I have a Creative Zen Xtra and although I had heard bad things about the bundled Creative software, I thought I'd give it a fair shake. Turns out it's buggy, unreliable and has a pretty crappy user interface. It actually stopped working for me altogether. I've found the easiest way to manage the player is through the Nomad Explorer that plugs right into Windows Explorer. It's easy and fast to use. There's also Notmad Explorer, which is supposed to be good.

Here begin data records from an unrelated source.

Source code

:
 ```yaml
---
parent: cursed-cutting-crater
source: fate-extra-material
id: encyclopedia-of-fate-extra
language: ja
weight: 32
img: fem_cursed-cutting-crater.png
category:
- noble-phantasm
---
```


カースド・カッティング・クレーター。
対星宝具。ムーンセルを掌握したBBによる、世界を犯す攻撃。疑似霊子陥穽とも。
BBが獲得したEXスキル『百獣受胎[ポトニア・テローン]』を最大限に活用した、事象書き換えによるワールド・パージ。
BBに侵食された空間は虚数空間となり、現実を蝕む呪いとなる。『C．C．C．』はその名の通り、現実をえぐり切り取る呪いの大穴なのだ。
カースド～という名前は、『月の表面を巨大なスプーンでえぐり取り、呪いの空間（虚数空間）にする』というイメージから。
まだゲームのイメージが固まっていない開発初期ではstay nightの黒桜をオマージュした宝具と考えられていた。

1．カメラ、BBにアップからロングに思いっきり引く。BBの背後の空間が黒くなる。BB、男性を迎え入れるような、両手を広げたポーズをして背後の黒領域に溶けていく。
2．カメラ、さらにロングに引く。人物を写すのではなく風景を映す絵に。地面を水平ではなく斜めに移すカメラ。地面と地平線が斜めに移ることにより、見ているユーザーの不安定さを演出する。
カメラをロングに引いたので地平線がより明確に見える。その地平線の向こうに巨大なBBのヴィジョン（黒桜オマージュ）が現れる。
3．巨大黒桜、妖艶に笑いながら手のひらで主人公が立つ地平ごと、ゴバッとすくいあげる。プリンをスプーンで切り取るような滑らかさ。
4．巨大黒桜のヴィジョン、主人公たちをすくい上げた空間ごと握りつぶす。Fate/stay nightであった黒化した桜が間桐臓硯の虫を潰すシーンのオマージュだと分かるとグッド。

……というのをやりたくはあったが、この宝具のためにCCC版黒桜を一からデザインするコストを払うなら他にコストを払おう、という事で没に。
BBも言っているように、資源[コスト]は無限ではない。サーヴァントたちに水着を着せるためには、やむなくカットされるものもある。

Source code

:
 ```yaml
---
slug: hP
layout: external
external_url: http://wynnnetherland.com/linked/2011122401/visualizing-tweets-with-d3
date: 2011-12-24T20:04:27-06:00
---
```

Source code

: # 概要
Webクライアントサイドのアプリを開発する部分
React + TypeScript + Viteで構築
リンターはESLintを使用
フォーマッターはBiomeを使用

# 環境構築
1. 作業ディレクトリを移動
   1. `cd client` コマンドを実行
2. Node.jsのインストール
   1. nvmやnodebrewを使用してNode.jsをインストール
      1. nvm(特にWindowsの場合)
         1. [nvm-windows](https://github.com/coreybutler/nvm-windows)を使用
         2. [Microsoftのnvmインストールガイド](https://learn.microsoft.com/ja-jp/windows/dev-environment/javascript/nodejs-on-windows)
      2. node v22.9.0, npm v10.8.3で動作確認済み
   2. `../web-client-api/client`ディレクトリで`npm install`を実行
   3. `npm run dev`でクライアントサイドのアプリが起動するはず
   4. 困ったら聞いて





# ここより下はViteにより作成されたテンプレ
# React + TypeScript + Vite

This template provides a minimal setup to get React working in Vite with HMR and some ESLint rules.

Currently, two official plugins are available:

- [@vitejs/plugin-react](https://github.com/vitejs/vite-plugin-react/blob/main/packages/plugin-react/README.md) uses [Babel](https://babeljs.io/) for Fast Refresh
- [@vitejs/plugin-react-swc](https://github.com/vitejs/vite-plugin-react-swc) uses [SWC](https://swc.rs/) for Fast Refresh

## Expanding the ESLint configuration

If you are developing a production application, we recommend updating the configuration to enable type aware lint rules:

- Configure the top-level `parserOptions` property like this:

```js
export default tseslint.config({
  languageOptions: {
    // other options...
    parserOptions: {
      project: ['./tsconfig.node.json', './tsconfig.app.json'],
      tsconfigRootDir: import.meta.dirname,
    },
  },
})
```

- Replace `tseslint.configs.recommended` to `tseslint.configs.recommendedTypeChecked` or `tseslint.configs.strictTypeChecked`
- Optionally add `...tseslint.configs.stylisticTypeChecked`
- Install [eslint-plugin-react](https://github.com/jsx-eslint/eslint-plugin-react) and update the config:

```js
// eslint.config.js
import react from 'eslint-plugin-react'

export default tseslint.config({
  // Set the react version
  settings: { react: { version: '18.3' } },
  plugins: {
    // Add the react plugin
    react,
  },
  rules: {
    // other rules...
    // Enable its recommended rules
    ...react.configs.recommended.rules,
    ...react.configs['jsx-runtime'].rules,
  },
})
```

Check out the Internet Archive's Netlabels Collection for MP3s. (I like Comfortstand myself.)
posted by Otis at 12:22 PM on April 20, 2005


I'll second Notmad Explorer. I have the exact same MP3 player and found that the bundled software was absolutely horrible. Since purchasing Notmad, I have been very happy.
posted by xorowo at 2:40 PM on April 20, 2005


I used the bundled software to load my 20Gb Zen Touch up. It's worked alright, though Otis and xorowo are right about the gross interface and bugginess. It crashed while loading the disc or reading cddb info for about one in 20 cds for me. During that initial run of 200+ cds it was a pain in the ass, but now that I'm only ripping a 5 or 6 cds a month to it, it's not that big a deal and I'm glad I didn't spring for notmad.

To listen to music from my zen touch on my computer I use the nomad zen winamp plugin which lets the zen appear as a device in the winamp library, which I use to manage my mp3s anyway.

Unfortunately the plugin and audioscrobbler don't play nice.